Bülten: 2022/29 Enflasyon Düzeltmesinin Ertelenmesi ile Yabancı Paralar ve Altın Hesaplarının TL Mevduata Dönüştürülmesinden Elde Edilen Kazançlara İstisna Uygulamasına İlişkin 7352 Sayılı Kanun Yayımlandı

29/01/2022 Tarih ve 31734 sayılı Resmi Gazete’de yayımlanan 7352 sayılı “Vergi Usul Kanunu ile Kurumlar Vergisi Kanununda Değişiklik Yapılmasına Dair Kanun” ile enflasyon düzeltmesinin ertelenmesi ile yabancı paralar ve altın hesaplarının Türk Lirası mevduatına dönüştürülmesinden elde edilen kazançlara istisna uygulamasına ilişkin düzenlemelere yer verilmiştir.

Diğer taraftan, aynı tarihte TL mevduata dönüşümde kurumlar vergisi istisnasına ilişkin Gelir İdaresi Başkanlığınca hazırlanan “19 seri no.lu Kurumlar Vergisi Genel Tebliğ Taslağı” da kamuoyunun bilgisine sunuldu.

A- Enflasyon Düzeltmesi Uygulamasının Ertelenmesi

7352 Sayılı Kanun’un 1’inci maddesi ile 213 sayılı Vergi Usul Kanunu’na aşağıdaki geçici madde eklenmiştir.

GEÇİCİ MADDE 33 – Geçici vergi dönemleri de dahil olmak üzere 2021 ve 2022 hesap dönemleri (kendilerine özel hesap dönemi tayin edilenlerde 2022 ve 2023 yılında biten hesap dönemleri itibarıyla) ile 2023 hesap dönemi geçici vergi dönemlerinde mükerrer 298 inci madde kapsamındaki enflasyon düzeltmesine ilişkin şartların oluşup oluşmadığına bakılmaksızın mali tablolar enflasyon düzeltmesine tabi tutulmaz.

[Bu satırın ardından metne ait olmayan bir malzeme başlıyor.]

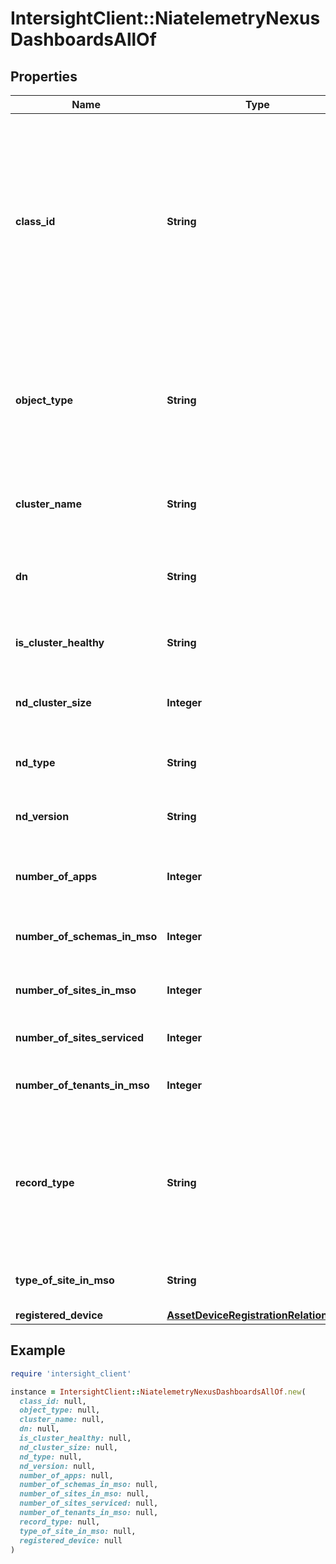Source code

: # IntersightClient::NiatelemetryNexusDashboardsAllOf

## Properties

| Name | Type | Description | Notes |
| ---- | ---- | ----------- | ----- |
| **class_id** | **String** | The fully-qualified name of the instantiated, concrete type. This property is used as a discriminator to identify the type of the payload when marshaling and unmarshaling data. | [default to &#39;niatelemetry.NexusDashboards&#39;] |
| **object_type** | **String** | The fully-qualified name of the instantiated, concrete type. The value should be the same as the &#39;ClassId&#39; property. | [default to &#39;niatelemetry.NexusDashboards&#39;] |
| **cluster_name** | **String** | Nexus Dashboard can onboard multiple APIC clusters/sites. | [optional] |
| **dn** | **String** | Dn of the objects present for Nexus Dashboard devices. | [optional] |
| **is_cluster_healthy** | **String** | Health of Nexus Dashboard cluster. | [optional] |
| **nd_cluster_size** | **Integer** | Number of nodes in Nexus Dashboard cluster. | [optional] |
| **nd_type** | **String** | Node type in Nexus Dashboard cluster. | [optional] |
| **nd_version** | **String** | Version running on Nexus Dashboard. | [optional] |
| **number_of_apps** | **Integer** | Number of applications installed in the Nexus Dashboard. | [optional] |
| **number_of_schemas_in_mso** | **Integer** | Number of total schemas in Multi-Site Orchestrator. | [optional] |
| **number_of_sites_in_mso** | **Integer** | Number of sites in Multi-Site Orchestrator. | [optional] |
| **number_of_sites_serviced** | **Integer** | Number of sites serviced by ND. | [optional] |
| **number_of_tenants_in_mso** | **Integer** | Number of total tenants in Multi-Site Orchestrator. | [optional] |
| **record_type** | **String** | Type of record DCNM / APIC / SE. This determines the type of platform where inventory was collected. | [optional] |
| **type_of_site_in_mso** | **String** | Type of site added to Multi-Site Orchestrator. | [optional] |
| **registered_device** | [**AssetDeviceRegistrationRelationship**](AssetDeviceRegistrationRelationship.md) |  | [optional] |

## Example

```ruby
require 'intersight_client'

instance = IntersightClient::NiatelemetryNexusDashboardsAllOf.new(
  class_id: null,
  object_type: null,
  cluster_name: null,
  dn: null,
  is_cluster_healthy: null,
  nd_cluster_size: null,
  nd_type: null,
  nd_version: null,
  number_of_apps: null,
  number_of_schemas_in_mso: null,
  number_of_sites_in_mso: null,
  number_of_sites_serviced: null,
  number_of_tenants_in_mso: null,
  record_type: null,
  type_of_site_in_mso: null,
  registered_device: null
)
```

Mükerrer 298 inci maddenin (Ç) fıkrası uygulaması açısından, birinci fıkrada enflasyon düzeltmesi yapılmayacağı belirtilen dönemler enflasyon düzeltmesi şartlarının gerçekleşmediği dönem olarak değerlendirilir.

31/12/2023 tarihli mali tablolar, enflasyon düzeltmesi şartlarının oluşup oluşmadığına bakılmaksızın enflasyon düzeltmesine tabi tutulur. Yapılan enflasyon düzeltmesinden kaynaklanan kâr/zarar farkı geçmiş yıllar kâr/zararı hesabında gösterilir. Bu şekilde tespit edilen geçmiş yıl kârı vergiye tabi tutulmaz, geçmiş yıl zararı zarar olarak kabul edilmez.

Bu maddenin birinci, ikinci ve üçüncü fıkrası hükümleri, mükerrer 298 inci maddenin (A) fıkrasının (9) numaralı bendi kapsamında olan mükellefler bakımından geçerli değildir.

Bu maddenin uygulanmasına ilişkin usul ve esasları belirlemeye Hazine ve Maliye Bakanlığı yetkilidir.”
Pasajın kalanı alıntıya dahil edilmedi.